Below, locate the line that contains "Os demais cursos receberam os conceitos 2 ( um". Repeat exactly from that line to the line that contains "To provide a", inclusive, leaving out the pictures.

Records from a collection
****************************************

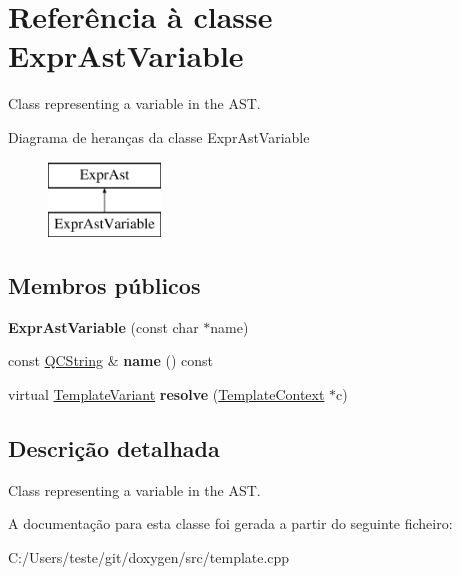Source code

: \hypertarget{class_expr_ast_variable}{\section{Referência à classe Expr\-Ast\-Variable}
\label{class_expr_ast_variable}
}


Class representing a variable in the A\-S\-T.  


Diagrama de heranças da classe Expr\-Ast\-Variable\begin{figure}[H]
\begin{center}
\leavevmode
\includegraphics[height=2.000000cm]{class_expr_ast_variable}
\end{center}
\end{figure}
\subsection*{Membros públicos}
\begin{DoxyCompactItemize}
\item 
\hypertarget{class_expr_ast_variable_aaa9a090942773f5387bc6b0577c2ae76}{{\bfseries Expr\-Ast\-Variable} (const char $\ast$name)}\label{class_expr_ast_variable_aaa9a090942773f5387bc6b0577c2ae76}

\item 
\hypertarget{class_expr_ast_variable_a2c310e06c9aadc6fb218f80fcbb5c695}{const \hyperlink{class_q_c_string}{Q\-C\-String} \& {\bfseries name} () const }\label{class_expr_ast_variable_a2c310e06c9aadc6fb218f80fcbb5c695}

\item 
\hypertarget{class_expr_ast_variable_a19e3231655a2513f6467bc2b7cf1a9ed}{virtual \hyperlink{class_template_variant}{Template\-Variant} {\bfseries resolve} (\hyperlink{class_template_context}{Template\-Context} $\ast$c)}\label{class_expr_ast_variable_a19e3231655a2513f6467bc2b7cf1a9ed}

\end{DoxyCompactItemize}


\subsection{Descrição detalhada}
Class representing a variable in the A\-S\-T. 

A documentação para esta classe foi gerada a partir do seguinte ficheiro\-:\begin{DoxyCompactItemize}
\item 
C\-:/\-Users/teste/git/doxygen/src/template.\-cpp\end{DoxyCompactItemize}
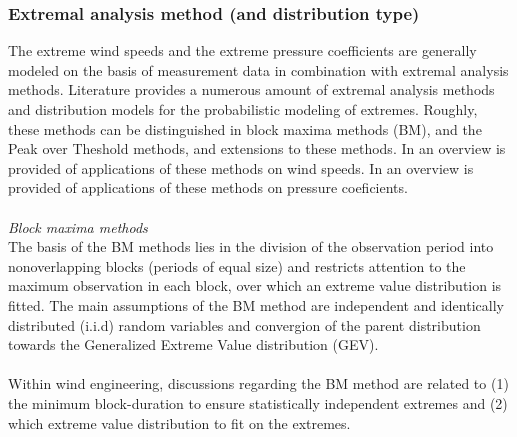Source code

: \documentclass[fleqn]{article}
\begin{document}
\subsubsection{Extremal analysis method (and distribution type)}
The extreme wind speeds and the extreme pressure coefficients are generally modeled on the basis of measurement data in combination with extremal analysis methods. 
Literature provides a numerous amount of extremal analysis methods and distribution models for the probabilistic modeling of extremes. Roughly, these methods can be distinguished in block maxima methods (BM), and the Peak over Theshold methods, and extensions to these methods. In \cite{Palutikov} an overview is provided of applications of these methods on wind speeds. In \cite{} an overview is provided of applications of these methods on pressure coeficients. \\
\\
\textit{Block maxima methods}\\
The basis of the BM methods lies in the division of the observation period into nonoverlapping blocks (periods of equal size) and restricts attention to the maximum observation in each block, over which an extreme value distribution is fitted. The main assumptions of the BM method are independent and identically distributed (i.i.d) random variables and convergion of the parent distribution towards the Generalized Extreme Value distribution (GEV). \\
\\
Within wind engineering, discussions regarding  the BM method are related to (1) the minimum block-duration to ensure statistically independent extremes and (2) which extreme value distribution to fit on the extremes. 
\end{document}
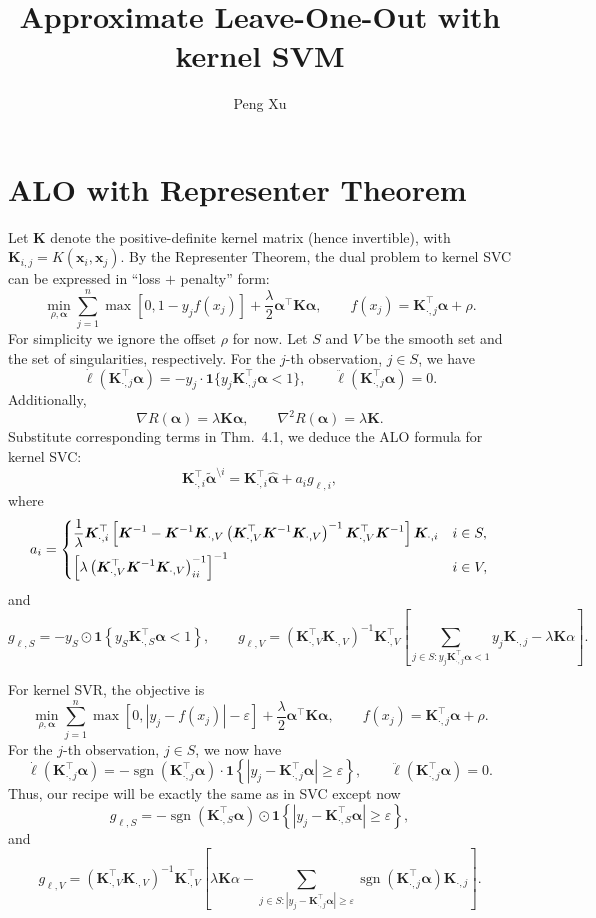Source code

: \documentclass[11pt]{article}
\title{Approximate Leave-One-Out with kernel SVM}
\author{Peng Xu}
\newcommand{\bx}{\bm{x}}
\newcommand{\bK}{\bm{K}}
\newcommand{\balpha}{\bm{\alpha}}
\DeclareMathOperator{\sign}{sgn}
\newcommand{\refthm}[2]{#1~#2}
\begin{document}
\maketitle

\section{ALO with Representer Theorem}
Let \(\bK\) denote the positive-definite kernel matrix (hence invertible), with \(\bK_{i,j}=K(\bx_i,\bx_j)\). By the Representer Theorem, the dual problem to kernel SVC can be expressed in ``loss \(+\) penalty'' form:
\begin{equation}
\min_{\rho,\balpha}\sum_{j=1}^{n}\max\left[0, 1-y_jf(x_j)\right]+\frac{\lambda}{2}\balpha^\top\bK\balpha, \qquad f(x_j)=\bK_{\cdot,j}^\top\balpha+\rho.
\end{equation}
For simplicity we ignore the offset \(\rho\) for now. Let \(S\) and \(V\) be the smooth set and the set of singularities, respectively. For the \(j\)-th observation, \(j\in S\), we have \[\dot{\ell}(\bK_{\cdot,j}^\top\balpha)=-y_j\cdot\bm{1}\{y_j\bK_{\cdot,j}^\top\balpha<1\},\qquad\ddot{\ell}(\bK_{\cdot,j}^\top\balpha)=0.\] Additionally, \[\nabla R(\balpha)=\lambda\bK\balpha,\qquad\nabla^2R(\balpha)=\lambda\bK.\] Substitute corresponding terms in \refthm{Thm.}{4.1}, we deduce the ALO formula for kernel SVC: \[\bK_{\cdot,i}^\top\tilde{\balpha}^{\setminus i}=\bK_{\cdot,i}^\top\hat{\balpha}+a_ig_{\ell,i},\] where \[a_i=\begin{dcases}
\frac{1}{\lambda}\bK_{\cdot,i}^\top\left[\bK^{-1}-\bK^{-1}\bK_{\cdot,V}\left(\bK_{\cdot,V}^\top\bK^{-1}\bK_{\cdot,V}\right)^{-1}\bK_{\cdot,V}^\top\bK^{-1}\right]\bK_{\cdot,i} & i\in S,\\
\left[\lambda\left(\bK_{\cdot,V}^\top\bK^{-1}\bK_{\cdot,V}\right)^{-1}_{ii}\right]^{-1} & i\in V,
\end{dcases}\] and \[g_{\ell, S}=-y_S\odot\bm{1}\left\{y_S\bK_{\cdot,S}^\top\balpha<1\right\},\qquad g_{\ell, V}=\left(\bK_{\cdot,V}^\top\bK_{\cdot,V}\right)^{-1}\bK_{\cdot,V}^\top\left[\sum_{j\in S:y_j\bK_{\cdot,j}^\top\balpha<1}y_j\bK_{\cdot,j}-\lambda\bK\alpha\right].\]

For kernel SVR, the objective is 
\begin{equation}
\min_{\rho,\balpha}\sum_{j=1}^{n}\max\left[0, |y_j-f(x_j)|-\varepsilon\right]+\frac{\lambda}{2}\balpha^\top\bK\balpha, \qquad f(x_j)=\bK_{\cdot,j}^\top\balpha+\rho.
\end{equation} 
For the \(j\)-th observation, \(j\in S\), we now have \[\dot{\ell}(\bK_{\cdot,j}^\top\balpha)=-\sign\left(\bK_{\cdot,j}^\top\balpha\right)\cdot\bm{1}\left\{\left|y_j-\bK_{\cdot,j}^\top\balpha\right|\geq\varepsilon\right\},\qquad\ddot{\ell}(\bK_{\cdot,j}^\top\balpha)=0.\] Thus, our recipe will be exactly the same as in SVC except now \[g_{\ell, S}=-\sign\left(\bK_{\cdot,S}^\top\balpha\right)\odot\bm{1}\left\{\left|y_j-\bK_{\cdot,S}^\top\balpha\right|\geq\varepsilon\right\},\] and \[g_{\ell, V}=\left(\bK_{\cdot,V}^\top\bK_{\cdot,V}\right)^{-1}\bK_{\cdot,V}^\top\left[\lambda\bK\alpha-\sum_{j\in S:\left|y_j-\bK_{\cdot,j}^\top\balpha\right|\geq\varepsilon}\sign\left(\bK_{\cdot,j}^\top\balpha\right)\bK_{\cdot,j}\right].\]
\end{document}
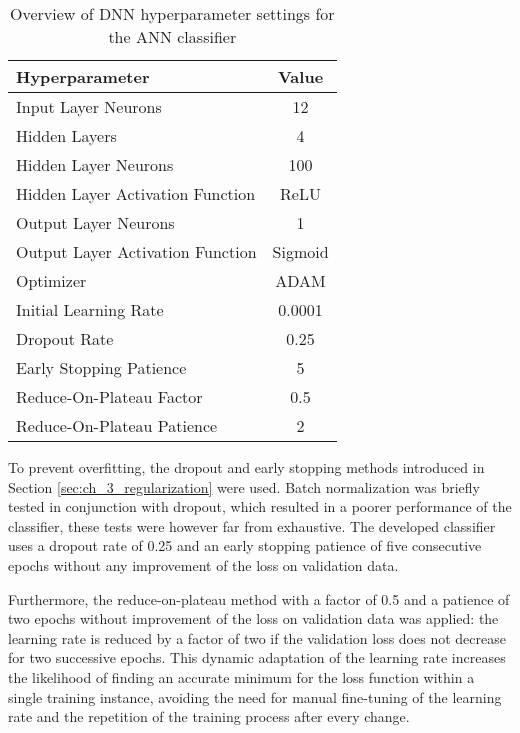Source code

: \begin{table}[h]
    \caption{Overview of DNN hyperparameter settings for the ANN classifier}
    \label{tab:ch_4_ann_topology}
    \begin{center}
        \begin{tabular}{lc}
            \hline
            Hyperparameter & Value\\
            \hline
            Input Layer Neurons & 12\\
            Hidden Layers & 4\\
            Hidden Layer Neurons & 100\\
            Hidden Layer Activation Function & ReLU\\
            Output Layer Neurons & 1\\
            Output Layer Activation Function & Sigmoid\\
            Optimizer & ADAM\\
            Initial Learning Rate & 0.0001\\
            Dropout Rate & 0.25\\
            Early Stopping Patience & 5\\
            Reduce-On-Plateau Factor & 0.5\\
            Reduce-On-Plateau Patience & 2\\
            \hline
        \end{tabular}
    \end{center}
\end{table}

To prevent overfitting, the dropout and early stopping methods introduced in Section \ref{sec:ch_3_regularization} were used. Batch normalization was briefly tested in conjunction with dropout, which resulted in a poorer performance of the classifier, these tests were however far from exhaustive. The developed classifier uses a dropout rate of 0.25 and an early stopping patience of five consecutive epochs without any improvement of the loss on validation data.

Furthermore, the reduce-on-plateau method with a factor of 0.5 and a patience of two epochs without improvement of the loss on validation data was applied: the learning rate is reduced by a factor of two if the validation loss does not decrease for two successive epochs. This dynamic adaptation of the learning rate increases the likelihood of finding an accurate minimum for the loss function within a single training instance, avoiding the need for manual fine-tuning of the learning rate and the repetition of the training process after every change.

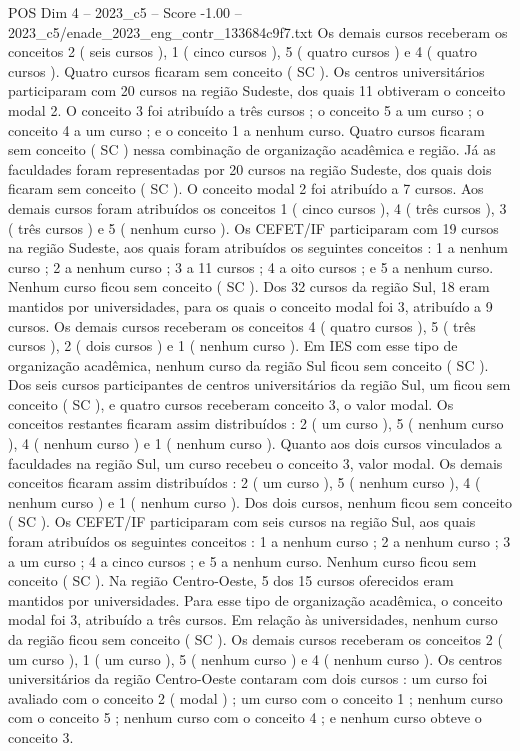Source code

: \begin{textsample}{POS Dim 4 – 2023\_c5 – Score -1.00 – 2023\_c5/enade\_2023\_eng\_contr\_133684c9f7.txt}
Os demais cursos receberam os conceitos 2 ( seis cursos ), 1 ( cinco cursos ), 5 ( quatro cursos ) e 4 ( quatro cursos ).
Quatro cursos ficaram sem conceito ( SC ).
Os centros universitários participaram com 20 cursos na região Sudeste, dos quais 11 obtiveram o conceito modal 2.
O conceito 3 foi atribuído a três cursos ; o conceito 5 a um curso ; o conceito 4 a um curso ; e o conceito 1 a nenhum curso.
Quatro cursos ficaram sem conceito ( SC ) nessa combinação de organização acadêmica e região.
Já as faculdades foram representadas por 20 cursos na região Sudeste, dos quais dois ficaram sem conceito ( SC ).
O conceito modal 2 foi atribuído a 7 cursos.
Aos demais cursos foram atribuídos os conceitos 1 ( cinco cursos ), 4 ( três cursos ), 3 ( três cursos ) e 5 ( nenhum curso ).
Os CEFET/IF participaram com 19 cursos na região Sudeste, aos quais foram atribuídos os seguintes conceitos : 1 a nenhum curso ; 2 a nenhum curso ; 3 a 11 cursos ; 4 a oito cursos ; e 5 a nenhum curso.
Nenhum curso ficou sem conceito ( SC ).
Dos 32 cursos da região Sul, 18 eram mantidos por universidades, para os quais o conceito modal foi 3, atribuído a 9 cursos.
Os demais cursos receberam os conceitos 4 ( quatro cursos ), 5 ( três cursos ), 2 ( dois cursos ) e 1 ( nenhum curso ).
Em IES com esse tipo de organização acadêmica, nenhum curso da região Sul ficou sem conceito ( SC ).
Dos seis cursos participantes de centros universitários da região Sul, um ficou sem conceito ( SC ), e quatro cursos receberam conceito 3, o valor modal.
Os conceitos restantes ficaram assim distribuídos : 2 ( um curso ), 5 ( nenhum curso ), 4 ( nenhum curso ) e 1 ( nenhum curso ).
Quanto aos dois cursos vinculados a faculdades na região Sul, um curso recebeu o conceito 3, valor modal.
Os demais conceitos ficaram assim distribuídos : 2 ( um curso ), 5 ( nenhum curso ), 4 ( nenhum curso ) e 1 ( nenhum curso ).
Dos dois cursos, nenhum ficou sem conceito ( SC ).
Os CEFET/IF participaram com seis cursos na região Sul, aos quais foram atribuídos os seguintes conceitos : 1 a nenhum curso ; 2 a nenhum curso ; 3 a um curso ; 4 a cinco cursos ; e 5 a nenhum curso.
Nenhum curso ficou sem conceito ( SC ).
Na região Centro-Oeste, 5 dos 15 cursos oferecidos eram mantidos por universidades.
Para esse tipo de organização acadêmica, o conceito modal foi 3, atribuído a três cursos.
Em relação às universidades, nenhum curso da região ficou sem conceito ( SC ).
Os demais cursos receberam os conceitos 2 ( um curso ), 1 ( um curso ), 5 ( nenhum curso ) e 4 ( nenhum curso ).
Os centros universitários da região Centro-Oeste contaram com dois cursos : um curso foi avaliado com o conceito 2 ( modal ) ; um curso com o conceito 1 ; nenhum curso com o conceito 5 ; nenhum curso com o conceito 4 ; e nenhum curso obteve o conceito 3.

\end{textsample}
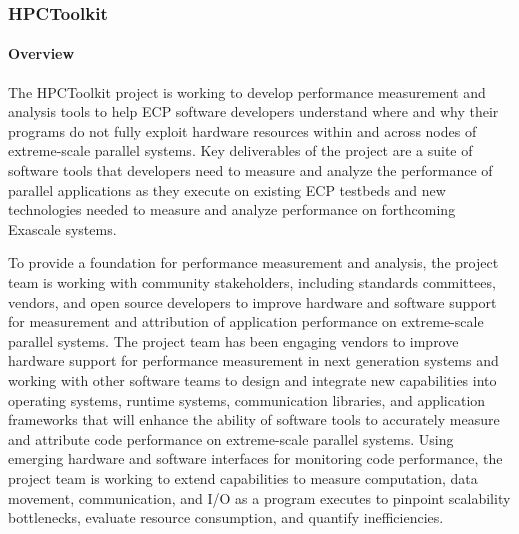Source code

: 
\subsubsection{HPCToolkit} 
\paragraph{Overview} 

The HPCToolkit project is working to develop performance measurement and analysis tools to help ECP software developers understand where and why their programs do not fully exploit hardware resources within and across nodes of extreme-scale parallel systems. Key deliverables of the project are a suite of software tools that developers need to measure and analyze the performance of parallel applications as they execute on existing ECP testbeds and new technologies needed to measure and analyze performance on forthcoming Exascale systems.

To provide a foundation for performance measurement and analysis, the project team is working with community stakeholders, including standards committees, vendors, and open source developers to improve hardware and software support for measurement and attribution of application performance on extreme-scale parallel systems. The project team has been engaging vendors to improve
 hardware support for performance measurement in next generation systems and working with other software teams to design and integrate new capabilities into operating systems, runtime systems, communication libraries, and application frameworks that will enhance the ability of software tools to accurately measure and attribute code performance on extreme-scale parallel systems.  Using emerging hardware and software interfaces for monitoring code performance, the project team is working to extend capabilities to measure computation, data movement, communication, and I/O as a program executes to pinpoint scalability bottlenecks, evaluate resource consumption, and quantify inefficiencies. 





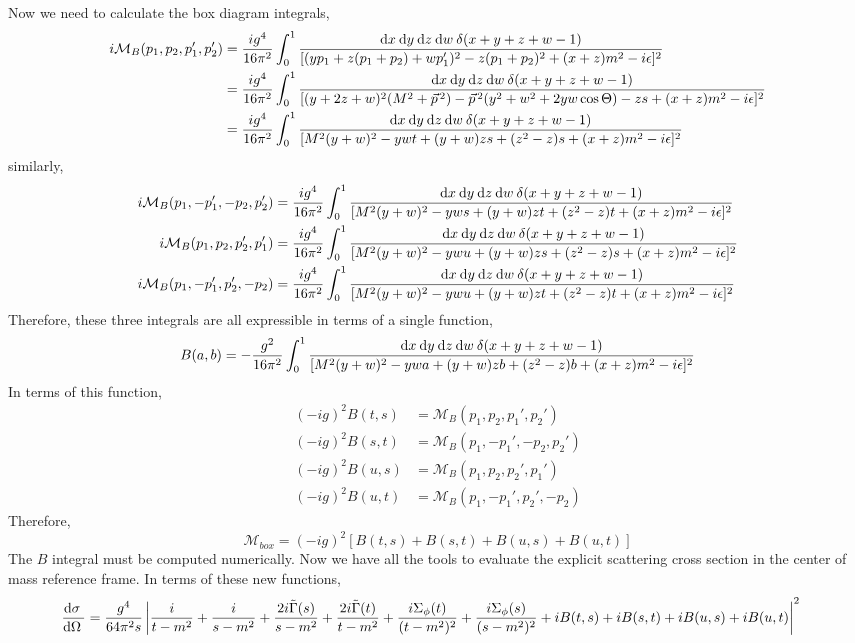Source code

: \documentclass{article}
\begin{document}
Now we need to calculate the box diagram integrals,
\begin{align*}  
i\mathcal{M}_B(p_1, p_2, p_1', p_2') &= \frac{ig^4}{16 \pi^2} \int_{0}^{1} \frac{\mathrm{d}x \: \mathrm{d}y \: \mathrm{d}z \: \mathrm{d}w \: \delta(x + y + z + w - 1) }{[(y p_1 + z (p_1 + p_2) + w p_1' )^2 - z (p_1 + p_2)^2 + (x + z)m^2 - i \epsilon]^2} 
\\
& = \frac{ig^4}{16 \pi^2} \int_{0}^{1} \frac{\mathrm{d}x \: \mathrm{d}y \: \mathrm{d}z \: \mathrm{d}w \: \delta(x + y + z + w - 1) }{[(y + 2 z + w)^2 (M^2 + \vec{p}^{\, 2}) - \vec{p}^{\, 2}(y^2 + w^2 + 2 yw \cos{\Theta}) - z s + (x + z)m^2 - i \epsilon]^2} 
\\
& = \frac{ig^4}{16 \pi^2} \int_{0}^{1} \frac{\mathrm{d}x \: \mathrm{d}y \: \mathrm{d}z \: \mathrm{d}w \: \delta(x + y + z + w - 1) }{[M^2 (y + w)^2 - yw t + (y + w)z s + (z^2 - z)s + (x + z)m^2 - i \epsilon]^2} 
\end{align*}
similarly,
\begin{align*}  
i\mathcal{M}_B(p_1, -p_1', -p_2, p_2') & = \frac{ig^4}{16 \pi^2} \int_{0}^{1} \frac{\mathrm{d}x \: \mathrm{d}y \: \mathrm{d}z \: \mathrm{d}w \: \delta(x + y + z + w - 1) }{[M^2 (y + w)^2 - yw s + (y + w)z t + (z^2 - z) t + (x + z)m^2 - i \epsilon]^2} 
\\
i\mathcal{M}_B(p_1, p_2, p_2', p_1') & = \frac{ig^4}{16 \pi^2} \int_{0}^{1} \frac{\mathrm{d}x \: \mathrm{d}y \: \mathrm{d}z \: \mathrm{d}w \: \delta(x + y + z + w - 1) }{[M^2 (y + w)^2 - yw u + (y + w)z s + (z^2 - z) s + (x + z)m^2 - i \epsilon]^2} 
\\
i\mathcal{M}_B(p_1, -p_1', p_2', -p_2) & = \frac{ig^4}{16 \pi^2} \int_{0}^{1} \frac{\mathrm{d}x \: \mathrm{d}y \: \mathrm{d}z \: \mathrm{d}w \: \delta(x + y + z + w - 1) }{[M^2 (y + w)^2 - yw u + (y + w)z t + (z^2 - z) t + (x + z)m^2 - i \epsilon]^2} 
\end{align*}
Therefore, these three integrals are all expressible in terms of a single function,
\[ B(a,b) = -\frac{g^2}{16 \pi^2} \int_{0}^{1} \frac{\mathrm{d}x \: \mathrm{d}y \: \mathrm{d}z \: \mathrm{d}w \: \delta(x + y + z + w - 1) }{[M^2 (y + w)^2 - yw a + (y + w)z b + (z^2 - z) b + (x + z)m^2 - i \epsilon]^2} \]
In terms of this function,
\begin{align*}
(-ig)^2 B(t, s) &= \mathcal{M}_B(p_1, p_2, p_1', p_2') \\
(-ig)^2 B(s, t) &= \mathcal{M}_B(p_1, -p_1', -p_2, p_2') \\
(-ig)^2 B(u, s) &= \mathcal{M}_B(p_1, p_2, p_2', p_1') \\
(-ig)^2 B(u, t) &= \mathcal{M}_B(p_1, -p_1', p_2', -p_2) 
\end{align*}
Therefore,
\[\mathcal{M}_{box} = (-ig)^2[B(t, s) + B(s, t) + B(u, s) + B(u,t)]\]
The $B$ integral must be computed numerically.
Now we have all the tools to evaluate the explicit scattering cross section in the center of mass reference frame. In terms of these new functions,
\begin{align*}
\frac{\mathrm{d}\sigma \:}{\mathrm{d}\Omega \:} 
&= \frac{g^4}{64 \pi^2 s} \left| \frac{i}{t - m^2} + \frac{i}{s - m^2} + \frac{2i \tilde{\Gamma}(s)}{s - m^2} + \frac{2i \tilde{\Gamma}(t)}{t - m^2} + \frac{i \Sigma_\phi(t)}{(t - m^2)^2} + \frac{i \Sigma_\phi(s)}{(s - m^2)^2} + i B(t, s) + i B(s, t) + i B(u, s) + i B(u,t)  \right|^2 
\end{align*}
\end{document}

****************************************

Solution for this problem
Os demais cursos receberam os conceitos 2 ( um curso ), 1 ( um curso ), 5 ( nenhum curso ) e 4 ( nenhum curso ).
Os centros universitários da região Centro-Oeste contaram com dois cursos : um curso foi avaliado com o conceito 2 ( modal ) ; um curso com o conceito 1 ; nenhum curso com o conceito 5 ; nenhum curso com o conceito 4 ; e nenhum curso obteve o conceito 3.

\end{textsample}
Source code

: 
\subsubsection{HPCToolkit} 
\paragraph{Overview} 

The HPCToolkit project is working to develop performance measurement and analysis tools to help ECP software developers understand where and why their programs do not fully exploit hardware resources within and across nodes of extreme-scale parallel systems. Key deliverables of the project are a suite of software tools that developers need to measure and analyze the performance of parallel applications as they execute on existing ECP testbeds and new technologies needed to measure and analyze performance on forthcoming Exascale systems.

To provide a foundation for performance measurement and analysis, the project team is working with community stakeholders, including standards committees, vendors, and open source developers to improve hardware and software support for measurement and attribution of application performance on extreme-scale parallel systems. The project team has been engaging vendors to improve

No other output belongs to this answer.